■ Prompt
Search the entries below for the string "colors" and copy the lines that hold it.

Collected data
▬▬▬▬▬▬
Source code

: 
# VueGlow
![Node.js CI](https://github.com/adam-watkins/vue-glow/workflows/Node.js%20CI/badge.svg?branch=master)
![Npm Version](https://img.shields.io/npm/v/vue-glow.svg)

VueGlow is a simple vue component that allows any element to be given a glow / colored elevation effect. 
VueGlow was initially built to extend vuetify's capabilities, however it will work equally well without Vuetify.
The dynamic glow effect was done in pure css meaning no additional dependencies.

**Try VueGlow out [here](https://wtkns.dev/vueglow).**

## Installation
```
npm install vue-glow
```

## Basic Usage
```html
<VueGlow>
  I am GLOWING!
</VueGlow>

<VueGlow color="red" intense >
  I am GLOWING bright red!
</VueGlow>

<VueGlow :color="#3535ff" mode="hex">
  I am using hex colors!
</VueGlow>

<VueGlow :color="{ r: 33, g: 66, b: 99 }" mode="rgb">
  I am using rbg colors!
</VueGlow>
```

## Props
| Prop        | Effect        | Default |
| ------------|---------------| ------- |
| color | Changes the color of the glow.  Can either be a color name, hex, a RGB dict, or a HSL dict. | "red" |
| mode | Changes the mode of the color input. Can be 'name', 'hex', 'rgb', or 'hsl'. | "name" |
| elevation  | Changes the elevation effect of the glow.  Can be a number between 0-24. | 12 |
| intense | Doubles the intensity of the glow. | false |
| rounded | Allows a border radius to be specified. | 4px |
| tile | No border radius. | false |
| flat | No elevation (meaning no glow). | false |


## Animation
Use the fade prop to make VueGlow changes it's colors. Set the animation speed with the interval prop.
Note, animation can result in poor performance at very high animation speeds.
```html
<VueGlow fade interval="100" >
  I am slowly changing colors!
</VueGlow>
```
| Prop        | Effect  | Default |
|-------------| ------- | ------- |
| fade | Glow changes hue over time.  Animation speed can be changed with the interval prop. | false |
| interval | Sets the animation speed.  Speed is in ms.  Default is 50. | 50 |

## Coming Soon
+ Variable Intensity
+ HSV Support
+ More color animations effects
▬▬▬▬▬▬
■ Exercise solution
  I am using hex colors!
  I am using rbg colors!
Use the fade prop to make VueGlow changes it's colors. Set the animation speed with the interval prop.
  I am slowly changing colors!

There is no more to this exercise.